15110 Fall 2011 [Cortina/von Ronne]

Programming Assignment 5 - due Tuesday, October 11

Overview

For this assignment, you will create a Ruby source file containing a ruby function(s) implementing each of the problems described below. If you find it useful for any of the problems in this assignment, you may define additional helper functions that your primary function for that problem calls to solve a sub-problem. Definitions for these helper functions should be included in the same Ruby source file as the primary function they help. You should store a source file for each problem in a folder named pa5 (typo corrected).

Warning: This assignment makes use of RubyLabs. RubyLabs must have been set up correctly for this to work.

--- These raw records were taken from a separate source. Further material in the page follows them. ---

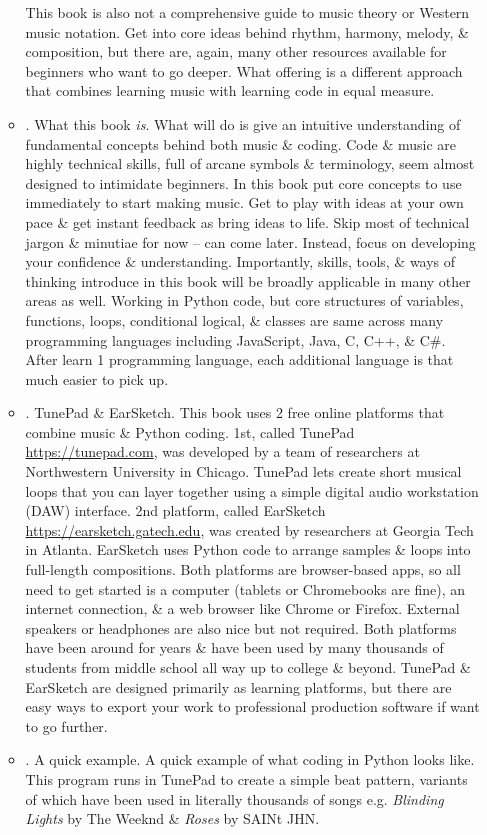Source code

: \documentclass{article}
\begin{document}
\begin{itemize}
\begin{itemize}
		This book is also not a comprehensive guide to music theory or Western music notation. Get into core ideas behind rhythm, harmony, melody, \& composition, but there are, again, many other resources available for beginners who want to go deeper. What offering is a different approach that combines learning music with learning code in equal measure.
		\item {. What this book {\it is}.} What will do is give an intuitive understanding of fundamental concepts behind both music \& coding. Code \& music are highly technical skills, full of arcane symbols \& terminology, seem almost designed to intimidate beginners. In this book put core concepts to use immediately to start making music. Get to play with ideas at your own pace \& get instant feedback as bring ideas to life. Skip most of technical jargon \& minutiae for now -- can come later. Instead, focus on developing your confidence \& understanding. Importantly, skills, tools, \& ways of thinking introduce in this book will be broadly applicable in many other areas as well. Working in Python code, but core structures of variables, functions, loops, conditional logical, \& classes are same across many programming languages including JavaScript, Java, C, C++, \& C\#. After learn 1 programming language, each additional language is that much easier to pick up.
		\item {. TunePad \& EarSketch.} This book uses 2 free online platforms that combine music \& Python coding. 1st, called TunePad \url{https://tunepad.com}, was developed by a team of researchers at Northwestern University in Chicago. TunePad lets create short musical loops that you can layer together using a simple digital audio workstation (DAW) interface. 2nd platform, called EarSketch \url{https://earsketch.gatech.edu}, was created by researchers at Georgia Tech in Atlanta. EarSketch uses Python code to arrange samples \& loops into full-length compositions. Both platforms are browser-based apps, so all need to get started is a computer (tablets or Chromebooks are fine), an internet connection, \& a web browser like Chrome or Firefox. External speakers or headphones are also nice but not required. Both platforms have been around for years \& have been used by many thousands of students from middle school all way up to college \& beyond. TunePad \& EarSketch are designed primarily as learning platforms, but there are easy ways to export your work to professional production software if want to go further.
		\item {. A quick example.} A quick example of what coding in Python looks like. This program runs in TunePad to create a simple beat pattern, variants of which have been used in literally thousands of songs e.g. {\it Blinding Lights} by The Weeknd \& {\it Roses} by SAINt JHN.

\end{itemize}
\end{itemize}
\end{document}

Note: You are responsible for protecting your solutions to these problems from being seen by other students either physically (e.g., by looking over your shoulder) or electronically. (More information can be found in the instructions for Programming Assignment 2.)

Problems

[2 points] The sum of the first n positive integers (1 + 2 + ... + n) where n > 0 can be computed recursively. The sum of the first n positive integers is n + the sum of the first n-1 positive integers. For example, the sum of the integers from 1 to 5 is equivalent to 5 + the sum of the integers from 1 to 4. (What do you think the base case is for this recursive definition?)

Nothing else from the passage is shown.